How loch farms help fish acclimatise before transfer to sea

by
editorial staff

The use of lochs to hold smolt is unique to Mowi’s Scottish operations.

On a clear day, you can see Scotland’s highest mountain, Ben Nevis, looming magnificently above Mowi’s site at Loch Lochy. Today, however, like 181 days every year in nearby Fort William – Britain’s wettest town – it is raining.

The fish won’t mind though.

We are here to watch 10,000 fish being transferred via lorry from the company’s Inchmore hatchery some 40 miles, and an hour’s drive north.

Despite Mowi’s Norwegian origins, the company’s Scottish operation has a number of distinctive features. Most notable perhaps is the use of Scotland’s fresh water lochs, where fish are moved to from the hatcheries before being transferred out to sea.

PHOTO: Matthew Wilcox

At more than 230 ft deep, Loch Lochy is the third-deepest lake in Scotland. There are a number of legends about the strange inhabitants lurking beneath the lake’s still black waters – kelpies, sea serpents, shapeshifters. Joining them are salmon, millions of them. According to site manager Sandy MacKinnon, a significant percentage of the smolt produced by Mowi in Scotland each year, come to Loch Lochy.

There are 36 cages in total at the site, divided into three groups. We watch as one cage is detached from its moorings and brought in to the end of the small jetty by the Mowi branded buildings at the side of the lake.

Low stress environment
Two tanks on the back of a lorry parked at the quayside are emptied via huge hoses into the pen at the end of the jetty. MacKinnon explains that to avoid stress, the fish are not pumped and the water is allowed to flow out of the tanks naturally. Clear sections in the hose allow us to see the fish drifting in batches into the cage.

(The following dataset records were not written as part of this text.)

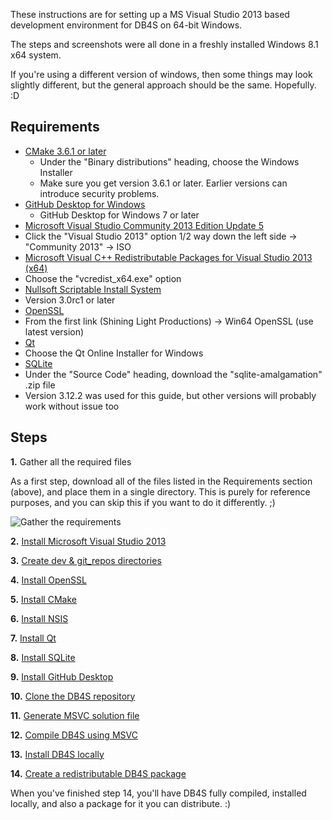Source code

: These instructions are for setting up a MS Visual Studio 2013 based development environment for DB4S on 64-bit Windows.

The steps and screenshots were all done in a freshly installed Windows 8.1 x64 system.

If you're using a different version of windows, then some things may look slightly different, but the general approach should be the same.  Hopefully. :D

## Requirements

* [CMake 3.6.1 or later](https://cmake.org/download)
  * Under the "Binary distributions" heading, choose the Windows Installer
  * Make sure you get version 3.6.1 or later.  Earlier versions can introduce security problems.
* [GitHub Desktop for Windows](https://desktop.github.com)
  * GitHub Desktop for Windows 7 or later
* [Microsoft Visual Studio Community 2013 Edition Update 5](https://www.visualstudio.com/downloads/download-visual-studio-vs)
 * Click the "Visual Studio 2013" option 1/2 way down the left side → "Community 2013" → ISO
* [Microsoft Visual C++ Redistributable Packages for Visual Studio 2013 (x64)](https://www.microsoft.com/en-us/download/details.aspx?id=40784)
 * Choose the "vcredist_x64.exe" option
* [Nullsoft Scriptable Install System](http://nsis.sourceforge.net/Download)
 * Version 3.0rc1 or later
* [OpenSSL](https://wiki.openssl.org/index.php/Binaries)
 * From the first link (Shining Light Productions) → Win64 OpenSSL (use latest version)
* [Qt](https://www.qt.io/download-open-source)
 * Choose the Qt Online Installer for Windows
* [SQLite](https://www.sqlite.org/download.html)
 * Under the "Source Code" heading, download the "sqlite-amalgamation" .zip file
 * Version 3.12.2 was used for this guide, but other versions will probably work without issue too

## Steps

**1.** Gather all the required files

As a first step, download all of the files listed in the Requirements section (above), and place them in a single directory.  This is purely for reference purposes, and you can skip this if you want to do it differently. ;)

![Gather the requirements](https://github.com/sqlitebrowser/db4s-screenshots/raw/master/wiki/win64_install/01-install_requirements/000-installation_requirements.png)

**2.** [Install Microsoft Visual Studio 2013](https://github.com/sqlitebrowser/sqlitebrowser/wiki/Win64-setup-—-Step-2-—-Install-MSVC2013)

**3.** [Create dev & git_repos directories](https://github.com/sqlitebrowser/sqlitebrowser/wiki/Win64-setup-—-Step-3-—-Create-dev-&-git_repos-directories)

**4.** [Install OpenSSL](https://github.com/sqlitebrowser/sqlitebrowser/wiki/Win64-setup-—-Step-4-—-Install-OpenSSL)

**5.** [Install CMake](https://github.com/sqlitebrowser/sqlitebrowser/wiki/Win64-setup-—-Step-5-—-Install-CMake)

**6.** [Install NSIS](https://github.com/sqlitebrowser/sqlitebrowser/wiki/Win64-setup-—-Step-6-—-Install-NSIS)

**7.** [Install Qt](https://github.com/sqlitebrowser/sqlitebrowser/wiki/Win64-setup-—-Step-7-—-Install-Qt)

**8.** [Install SQLite](https://github.com/sqlitebrowser/sqlitebrowser/wiki/Win64-setup-—-Step-8-—-Install-SQLite)

**9.** [Install GitHub Desktop](https://github.com/sqlitebrowser/sqlitebrowser/wiki/Win64-setup-—-Step-9-—-Install-GitHub-Desktop)

**10.** [Clone the DB4S repository](https://github.com/sqlitebrowser/sqlitebrowser/wiki/Win64-setup-—-Step-10-—-Clone-the-DB4S-Repository)

**11.** [Generate MSVC solution file](https://github.com/sqlitebrowser/sqlitebrowser/wiki/Win64-setup-—-Step-11-—-Generate-MSVC-solution-file)

**12.** [Compile DB4S using MSVC](https://github.com/sqlitebrowser/sqlitebrowser/wiki/Win64-setup-—-Step-12-—-Compile-DB4S-using-MSVC)

**13.** [Install DB4S locally](https://github.com/sqlitebrowser/sqlitebrowser/wiki/Win64-setup-—-Step-13-—-Install-DB4S-locally)

**14.** [Create a redistributable DB4S package](https://github.com/sqlitebrowser/sqlitebrowser/wiki/Win64-setup-—-Step-14-—-Create-DB4S-package)

When you've finished step 14, you'll have DB4S fully compiled, installed locally, and also a package for it you can distribute. :)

Once the fish have finished transferring, the pen is manoeuvred back out into the middle of the Loch.

Mackinnon says the batch being transferred to the loch will go straight onto 24 hour light now, and will be ready to go out to see come January next year.

“When we want them to go to sea, it takes around 450 degree days of light. So we’ll put on 24 hour lights in the cages, and they’ll be ready to go to sea for a set date, give or take a week. So we can effectively batch them year round.”

“The fish are very low stocked. We generally have salmon going out here at around five kilos per cubic metre. They’re very well looked after and it’s a much more natural environment than elsewhere.”

Scottish advantage
MacKinnon says that in the tower next to where the container lorry is parked, is a scanner that images every single fish as they pass through the hoses, allowing each fish to be tracked for accountability purposes. “We count them all in and out so we can show transparency in the numbers and that there have been no escapes. Its quite a slick operation.”

When fish are removed for transfer to the sea, the process is reversed and they are transported by lorry back out and away for the final stage in their journey.

MacKinnon explains, “the advantage we have is the lochs. We have more space for the fish to acclimatise from a sterile recirculation hatchery. And they get used to weather, the natural light and darkness. They can get used to the way they’re getting fed, they get used to swimming around in cages.”

PHOTO: Matthew Wilcox

Loch system
“When we put fish to sea and we are benchmarked against the hatchery, you can see quite a visible difference. When the fish just go straight in from the hatchery and into the sea cages they sit quite deep, they take a week or so to acclimatise to everything that’s going on. But with our fish they are literally out the boat, and they’re ready to go, they’re on feed and the shoaling, they’re happy. So there is an advantage to what we’re doing here as well.”

His point is illustrated by the lively fish in front of us, which can be seen breaking the surface of the water as they jump.

PHOTO: Matthew Wilcox

“Our capacity, compared to Norway, is a lot smaller, so we need loch capacity to hold the biomass prior to going to sea as well.”

Asked about the advantages of the loch system, Mackinnon says, “you can see better fish health, you can see a reduction in mortality through the loch to sea versus direct transfer. And performance and growth is far better from loch than hatchery as well. The fish are more ready for it, acclimatised, and the don’t take as big a knock. There’s no harm done to the fish going direct from hatchery to sea but it’s just showing as better. And that’s why we are batching so many fish through here.”

PHOTO: Matthew Wilcox

Climate change
With COP26 underway in Glasgow just a few hours south, climate change is on everyone’s mind. MacKinnon says that the lake level dropped so much at points last year that the company is considering lengthening the pier to make sure they can get the pens in for transfers.

“Recently, we’ve seen 20 and a half degrees centigrade here. If you go back 10 years ago you were lucky if you see 18. We were over 19.5 for three weeks. Never heard of it before and we record the temperature here 24 hours a day, seven days a week.”

Do the fish struggle to put on weight in these warmer conditions?

“At 20 degrees, they’ll go off their food just a wee touch. They’ll still convert quite quickly. We found exceptional growth this year. But there was a few days when we were up near the 20 degrees mark where they were just off their appetite a wee touch.”